Data under study START

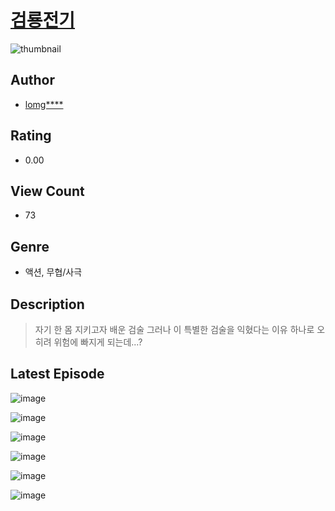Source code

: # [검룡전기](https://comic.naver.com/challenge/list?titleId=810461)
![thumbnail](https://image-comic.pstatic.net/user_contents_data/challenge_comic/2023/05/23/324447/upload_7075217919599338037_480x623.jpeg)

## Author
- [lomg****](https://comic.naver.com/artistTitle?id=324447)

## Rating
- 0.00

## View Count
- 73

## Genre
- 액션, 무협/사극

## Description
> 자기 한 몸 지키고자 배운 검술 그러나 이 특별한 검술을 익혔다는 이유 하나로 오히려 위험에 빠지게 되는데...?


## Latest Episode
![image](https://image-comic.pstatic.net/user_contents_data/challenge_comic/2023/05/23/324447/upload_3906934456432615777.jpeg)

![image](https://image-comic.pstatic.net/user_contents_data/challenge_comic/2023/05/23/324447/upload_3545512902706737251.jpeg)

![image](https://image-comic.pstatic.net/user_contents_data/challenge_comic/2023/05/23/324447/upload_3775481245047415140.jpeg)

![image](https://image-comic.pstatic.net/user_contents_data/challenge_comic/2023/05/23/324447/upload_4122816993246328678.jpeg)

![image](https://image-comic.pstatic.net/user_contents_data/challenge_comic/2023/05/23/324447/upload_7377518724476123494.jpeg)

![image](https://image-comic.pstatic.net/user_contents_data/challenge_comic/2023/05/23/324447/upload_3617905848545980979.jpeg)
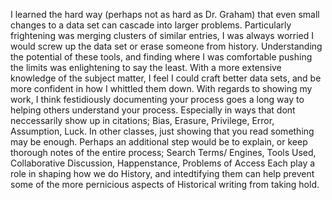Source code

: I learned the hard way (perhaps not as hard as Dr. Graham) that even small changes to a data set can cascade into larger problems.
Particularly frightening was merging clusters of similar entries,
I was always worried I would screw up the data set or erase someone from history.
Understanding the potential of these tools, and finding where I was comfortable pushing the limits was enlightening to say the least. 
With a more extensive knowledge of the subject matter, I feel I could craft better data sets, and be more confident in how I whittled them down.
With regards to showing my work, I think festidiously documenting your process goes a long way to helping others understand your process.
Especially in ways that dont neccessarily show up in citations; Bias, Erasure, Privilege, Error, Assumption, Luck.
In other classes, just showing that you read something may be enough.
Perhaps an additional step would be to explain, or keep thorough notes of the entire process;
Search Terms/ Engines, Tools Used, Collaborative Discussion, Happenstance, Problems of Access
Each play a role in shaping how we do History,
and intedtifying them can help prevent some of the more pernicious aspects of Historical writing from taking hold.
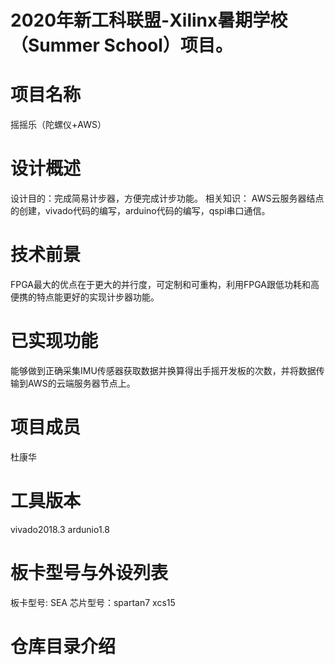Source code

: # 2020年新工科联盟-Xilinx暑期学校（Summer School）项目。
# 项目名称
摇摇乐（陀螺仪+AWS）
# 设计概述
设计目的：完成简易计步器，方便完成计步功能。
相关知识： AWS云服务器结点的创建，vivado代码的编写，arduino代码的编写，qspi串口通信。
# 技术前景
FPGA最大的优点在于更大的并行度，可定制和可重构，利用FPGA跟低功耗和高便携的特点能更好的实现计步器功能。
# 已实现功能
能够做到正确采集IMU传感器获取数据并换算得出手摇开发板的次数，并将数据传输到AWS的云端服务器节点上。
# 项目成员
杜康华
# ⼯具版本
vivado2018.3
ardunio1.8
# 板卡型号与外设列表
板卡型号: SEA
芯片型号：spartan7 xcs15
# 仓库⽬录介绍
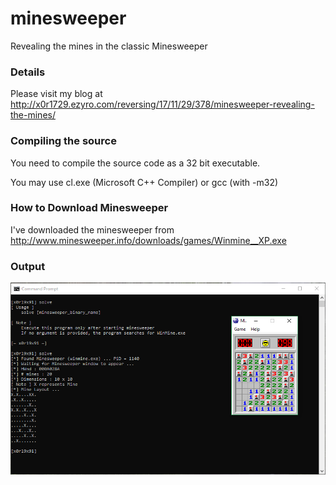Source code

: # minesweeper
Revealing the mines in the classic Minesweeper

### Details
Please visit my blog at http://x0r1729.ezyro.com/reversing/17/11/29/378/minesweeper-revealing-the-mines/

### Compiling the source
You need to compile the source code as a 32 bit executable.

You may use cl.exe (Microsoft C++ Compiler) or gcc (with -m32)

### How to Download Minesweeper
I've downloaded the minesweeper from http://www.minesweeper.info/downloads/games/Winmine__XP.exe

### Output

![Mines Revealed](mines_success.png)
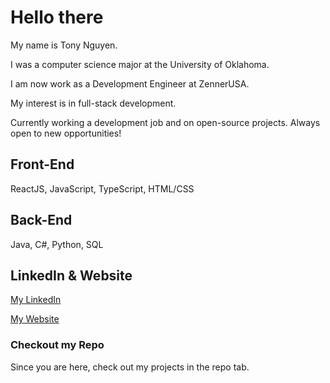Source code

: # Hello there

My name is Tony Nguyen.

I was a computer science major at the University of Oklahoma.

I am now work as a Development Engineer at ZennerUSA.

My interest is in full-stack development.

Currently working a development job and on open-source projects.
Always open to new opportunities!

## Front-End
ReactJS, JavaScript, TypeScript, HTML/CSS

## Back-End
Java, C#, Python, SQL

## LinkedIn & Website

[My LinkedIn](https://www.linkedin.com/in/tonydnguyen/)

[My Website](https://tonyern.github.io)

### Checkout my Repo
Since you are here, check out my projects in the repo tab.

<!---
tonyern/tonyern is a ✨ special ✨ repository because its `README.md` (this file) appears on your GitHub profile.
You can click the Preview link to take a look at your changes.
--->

Data under study END

Work instructions >> Transcribe all of the entries word for word, but skip any pictures they contain.

Task solution >>
Source code

: # [검룡전기](https://comic.naver.com/challenge/list?titleId=810461)
![thumbnail](https://image-comic.pstatic.net/user_contents_data/challenge_comic/2023/05/23/324447/upload_7075217919599338037_480x623.jpeg)

## Author
- [lomg****](https://comic.naver.com/artistTitle?id=324447)

## Rating
- 0.00

## View Count
- 73

## Genre
- 액션, 무협/사극

## Description
> 자기 한 몸 지키고자 배운 검술 그러나 이 특별한 검술을 익혔다는 이유 하나로 오히려 위험에 빠지게 되는데...?


## Latest Episode
![image](https://image-comic.pstatic.net/user_contents_data/challenge_comic/2023/05/23/324447/upload_3906934456432615777.jpeg)

![image](https://image-comic.pstatic.net/user_contents_data/challenge_comic/2023/05/23/324447/upload_3545512902706737251.jpeg)

![image](https://image-comic.pstatic.net/user_contents_data/challenge_comic/2023/05/23/324447/upload_3775481245047415140.jpeg)

![image](https://image-comic.pstatic.net/user_contents_data/challenge_comic/2023/05/23/324447/upload_4122816993246328678.jpeg)

![image](https://image-comic.pstatic.net/user_contents_data/challenge_comic/2023/05/23/324447/upload_7377518724476123494.jpeg)

![image](https://image-comic.pstatic.net/user_contents_data/challenge_comic/2023/05/23/324447/upload_3617905848545980979.jpeg)
Source code

: I learned the hard way (perhaps not as hard as Dr. Graham) that even small changes to a data set can cascade into larger problems.
Particularly frightening was merging clusters of similar entries,
I was always worried I would screw up the data set or erase someone from history.
Understanding the potential of these tools, and finding where I was comfortable pushing the limits was enlightening to say the least. 
With a more extensive knowledge of the subject matter, I feel I could craft better data sets, and be more confident in how I whittled them down.
With regards to showing my work, I think festidiously documenting your process goes a long way to helping others understand your process.
Especially in ways that dont neccessarily show up in citations; Bias, Erasure, Privilege, Error, Assumption, Luck.
In other classes, just showing that you read something may be enough.
Perhaps an additional step would be to explain, or keep thorough notes of the entire process;
Search Terms/ Engines, Tools Used, Collaborative Discussion, Happenstance, Problems of Access
Each play a role in shaping how we do History,
and intedtifying them can help prevent some of the more pernicious aspects of Historical writing from taking hold.
Source code

: # 2020年新工科联盟-Xilinx暑期学校（Summer School）项目。
# 项目名称
摇摇乐（陀螺仪+AWS）
# 设计概述
设计目的：完成简易计步器，方便完成计步功能。
相关知识： AWS云服务器结点的创建，vivado代码的编写，arduino代码的编写，qspi串口通信。
# 技术前景
FPGA最大的优点在于更大的并行度，可定制和可重构，利用FPGA跟低功耗和高便携的特点能更好的实现计步器功能。
# 已实现功能
能够做到正确采集IMU传感器获取数据并换算得出手摇开发板的次数，并将数据传输到AWS的云端服务器节点上。
# 项目成员
杜康华
# ⼯具版本
vivado2018.3
ardunio1.8
# 板卡型号与外设列表
板卡型号: SEA
芯片型号：spartan7 xcs15
# 仓库⽬录介绍
Source code

: # minesweeper
Revealing the mines in the classic Minesweeper

### Details
Please visit my blog at http://x0r1729.ezyro.com/reversing/17/11/29/378/minesweeper-revealing-the-mines/

### Compiling the source
You need to compile the source code as a 32 bit executable.

You may use cl.exe (Microsoft C++ Compiler) or gcc (with -m32)

### How to Download Minesweeper
I've downloaded the minesweeper from http://www.minesweeper.info/downloads/games/Winmine__XP.exe

### Output

![Mines Revealed](mines_success.png)
Source code

: # Hello there

My name is Tony Nguyen.

I was a computer science major at the University of Oklahoma.

I am now work as a Development Engineer at ZennerUSA.

My interest is in full-stack development.

Currently working a development job and on open-source projects.
Always open to new opportunities!

## Front-End
ReactJS, JavaScript, TypeScript, HTML/CSS

## Back-End
Java, C#, Python, SQL

## LinkedIn & Website

[My LinkedIn](https://www.linkedin.com/in/tonydnguyen/)

[My Website](https://tonyern.github.io)

### Checkout my Repo
Since you are here, check out my projects in the repo tab.

<!---
tonyern/tonyern is a ✨ special ✨ repository because its `README.md` (this file) appears on your GitHub profile.
You can click the Preview link to take a look at your changes.
--->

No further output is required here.